■ What you have to do:
Whenever a line in the entries below contains the string "cutrun", copy that line.

■ Records shown:

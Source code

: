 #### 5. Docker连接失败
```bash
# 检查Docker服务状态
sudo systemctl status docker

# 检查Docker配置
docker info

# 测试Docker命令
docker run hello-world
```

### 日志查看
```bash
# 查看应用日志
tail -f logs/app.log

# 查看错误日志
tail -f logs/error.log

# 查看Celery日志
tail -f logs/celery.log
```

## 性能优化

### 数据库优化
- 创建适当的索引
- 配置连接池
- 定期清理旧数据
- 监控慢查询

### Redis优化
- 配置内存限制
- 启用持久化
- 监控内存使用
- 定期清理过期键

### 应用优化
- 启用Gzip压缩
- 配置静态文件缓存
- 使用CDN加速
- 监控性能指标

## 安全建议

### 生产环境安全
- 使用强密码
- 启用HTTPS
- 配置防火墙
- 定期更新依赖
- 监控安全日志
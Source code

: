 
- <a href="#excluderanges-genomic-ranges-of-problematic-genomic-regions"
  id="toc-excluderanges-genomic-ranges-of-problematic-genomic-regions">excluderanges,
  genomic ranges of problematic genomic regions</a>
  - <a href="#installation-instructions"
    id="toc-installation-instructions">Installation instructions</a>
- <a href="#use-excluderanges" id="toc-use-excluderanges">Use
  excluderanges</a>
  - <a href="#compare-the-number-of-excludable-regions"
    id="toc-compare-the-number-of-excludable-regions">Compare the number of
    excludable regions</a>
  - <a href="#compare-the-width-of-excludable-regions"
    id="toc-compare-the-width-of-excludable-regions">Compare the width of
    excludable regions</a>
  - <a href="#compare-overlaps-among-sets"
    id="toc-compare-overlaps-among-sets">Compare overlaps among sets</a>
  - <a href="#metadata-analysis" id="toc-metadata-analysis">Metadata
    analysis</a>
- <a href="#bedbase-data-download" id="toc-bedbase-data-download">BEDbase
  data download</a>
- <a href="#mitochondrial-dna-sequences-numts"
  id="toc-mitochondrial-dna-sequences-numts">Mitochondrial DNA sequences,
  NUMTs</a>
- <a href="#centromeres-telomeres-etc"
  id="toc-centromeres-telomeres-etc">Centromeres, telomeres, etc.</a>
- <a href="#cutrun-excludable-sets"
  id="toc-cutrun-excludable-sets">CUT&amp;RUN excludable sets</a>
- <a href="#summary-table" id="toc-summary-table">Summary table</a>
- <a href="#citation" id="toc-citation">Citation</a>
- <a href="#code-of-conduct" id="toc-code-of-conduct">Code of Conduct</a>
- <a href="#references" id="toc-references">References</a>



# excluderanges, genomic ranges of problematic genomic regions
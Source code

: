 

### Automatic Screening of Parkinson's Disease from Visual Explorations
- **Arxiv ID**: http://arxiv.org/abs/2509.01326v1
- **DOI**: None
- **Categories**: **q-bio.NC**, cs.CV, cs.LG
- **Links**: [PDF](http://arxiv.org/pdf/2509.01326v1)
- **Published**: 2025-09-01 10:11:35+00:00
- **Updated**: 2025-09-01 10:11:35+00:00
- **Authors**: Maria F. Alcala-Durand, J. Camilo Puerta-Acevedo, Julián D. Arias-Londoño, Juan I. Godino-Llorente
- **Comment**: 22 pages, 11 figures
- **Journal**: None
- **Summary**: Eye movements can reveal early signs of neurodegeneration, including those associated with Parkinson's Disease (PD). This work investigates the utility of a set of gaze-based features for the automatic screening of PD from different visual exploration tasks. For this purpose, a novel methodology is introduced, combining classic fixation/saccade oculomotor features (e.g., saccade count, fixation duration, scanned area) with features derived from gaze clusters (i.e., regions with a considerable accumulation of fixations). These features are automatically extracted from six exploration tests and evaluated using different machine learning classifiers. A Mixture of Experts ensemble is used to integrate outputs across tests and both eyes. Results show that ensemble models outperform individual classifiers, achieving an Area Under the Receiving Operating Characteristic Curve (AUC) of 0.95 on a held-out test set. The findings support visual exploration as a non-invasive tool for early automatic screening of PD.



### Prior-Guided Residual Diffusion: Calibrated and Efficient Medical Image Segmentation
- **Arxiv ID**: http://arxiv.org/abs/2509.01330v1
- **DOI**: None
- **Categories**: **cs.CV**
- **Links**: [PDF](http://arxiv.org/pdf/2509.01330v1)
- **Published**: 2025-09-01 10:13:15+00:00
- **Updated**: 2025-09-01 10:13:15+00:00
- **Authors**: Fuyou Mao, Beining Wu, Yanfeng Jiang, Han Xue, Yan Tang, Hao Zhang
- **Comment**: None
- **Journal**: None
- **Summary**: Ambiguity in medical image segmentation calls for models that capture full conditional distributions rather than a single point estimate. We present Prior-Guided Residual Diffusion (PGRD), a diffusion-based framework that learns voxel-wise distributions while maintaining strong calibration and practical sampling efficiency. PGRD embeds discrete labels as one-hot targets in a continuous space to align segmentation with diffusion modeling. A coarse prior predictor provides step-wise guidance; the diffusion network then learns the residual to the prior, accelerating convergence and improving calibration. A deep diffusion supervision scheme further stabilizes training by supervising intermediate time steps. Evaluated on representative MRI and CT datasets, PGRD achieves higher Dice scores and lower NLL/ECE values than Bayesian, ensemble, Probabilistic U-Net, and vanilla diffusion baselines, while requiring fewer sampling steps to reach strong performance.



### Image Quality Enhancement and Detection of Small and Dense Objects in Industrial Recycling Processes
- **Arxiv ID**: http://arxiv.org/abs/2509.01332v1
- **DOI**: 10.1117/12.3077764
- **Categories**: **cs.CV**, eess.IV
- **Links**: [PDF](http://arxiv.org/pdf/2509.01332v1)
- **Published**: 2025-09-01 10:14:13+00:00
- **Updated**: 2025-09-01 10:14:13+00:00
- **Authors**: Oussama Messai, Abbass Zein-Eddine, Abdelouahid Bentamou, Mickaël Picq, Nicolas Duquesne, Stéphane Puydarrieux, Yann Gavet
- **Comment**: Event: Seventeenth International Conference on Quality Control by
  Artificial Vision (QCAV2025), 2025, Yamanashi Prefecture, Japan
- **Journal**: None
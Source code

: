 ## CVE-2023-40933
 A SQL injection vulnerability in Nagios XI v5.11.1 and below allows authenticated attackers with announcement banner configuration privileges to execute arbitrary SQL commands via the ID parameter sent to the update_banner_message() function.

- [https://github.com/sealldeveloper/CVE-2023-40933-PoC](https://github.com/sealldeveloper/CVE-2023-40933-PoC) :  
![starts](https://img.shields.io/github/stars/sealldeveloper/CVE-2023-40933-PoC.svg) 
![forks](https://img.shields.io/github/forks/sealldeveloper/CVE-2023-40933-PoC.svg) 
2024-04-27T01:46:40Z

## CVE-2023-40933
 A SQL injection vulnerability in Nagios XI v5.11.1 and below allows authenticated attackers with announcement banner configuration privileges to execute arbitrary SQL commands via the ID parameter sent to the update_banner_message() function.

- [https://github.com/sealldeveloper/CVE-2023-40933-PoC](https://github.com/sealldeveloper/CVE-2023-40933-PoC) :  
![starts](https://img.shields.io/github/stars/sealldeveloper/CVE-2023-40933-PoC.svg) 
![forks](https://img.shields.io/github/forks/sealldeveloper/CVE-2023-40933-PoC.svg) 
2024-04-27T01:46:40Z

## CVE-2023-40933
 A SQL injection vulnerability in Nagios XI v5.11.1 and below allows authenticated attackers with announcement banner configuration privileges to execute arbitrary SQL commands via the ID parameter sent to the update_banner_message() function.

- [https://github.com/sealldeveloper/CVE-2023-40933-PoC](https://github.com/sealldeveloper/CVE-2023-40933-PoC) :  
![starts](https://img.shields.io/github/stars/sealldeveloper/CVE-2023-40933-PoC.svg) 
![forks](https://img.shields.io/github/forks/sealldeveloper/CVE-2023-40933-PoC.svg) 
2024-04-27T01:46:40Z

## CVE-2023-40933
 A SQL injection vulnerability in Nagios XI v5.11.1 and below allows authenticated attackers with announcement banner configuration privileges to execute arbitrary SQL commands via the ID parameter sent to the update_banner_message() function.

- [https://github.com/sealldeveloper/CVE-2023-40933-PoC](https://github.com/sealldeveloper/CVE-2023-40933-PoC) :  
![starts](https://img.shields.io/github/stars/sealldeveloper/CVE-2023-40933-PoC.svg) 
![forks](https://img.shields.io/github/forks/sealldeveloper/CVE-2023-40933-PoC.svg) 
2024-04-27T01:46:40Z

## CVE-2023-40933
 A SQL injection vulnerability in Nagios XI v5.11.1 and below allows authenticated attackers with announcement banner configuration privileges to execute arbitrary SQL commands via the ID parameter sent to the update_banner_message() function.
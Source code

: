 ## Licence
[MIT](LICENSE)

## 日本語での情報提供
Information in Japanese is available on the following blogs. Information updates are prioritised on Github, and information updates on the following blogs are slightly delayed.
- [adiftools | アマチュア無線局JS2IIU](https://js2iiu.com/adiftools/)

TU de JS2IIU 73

■ Solution to this problem:
- <a href="#cutrun-excludable-sets"
  id="toc-cutrun-excludable-sets">CUT&amp;RUN excludable sets</a>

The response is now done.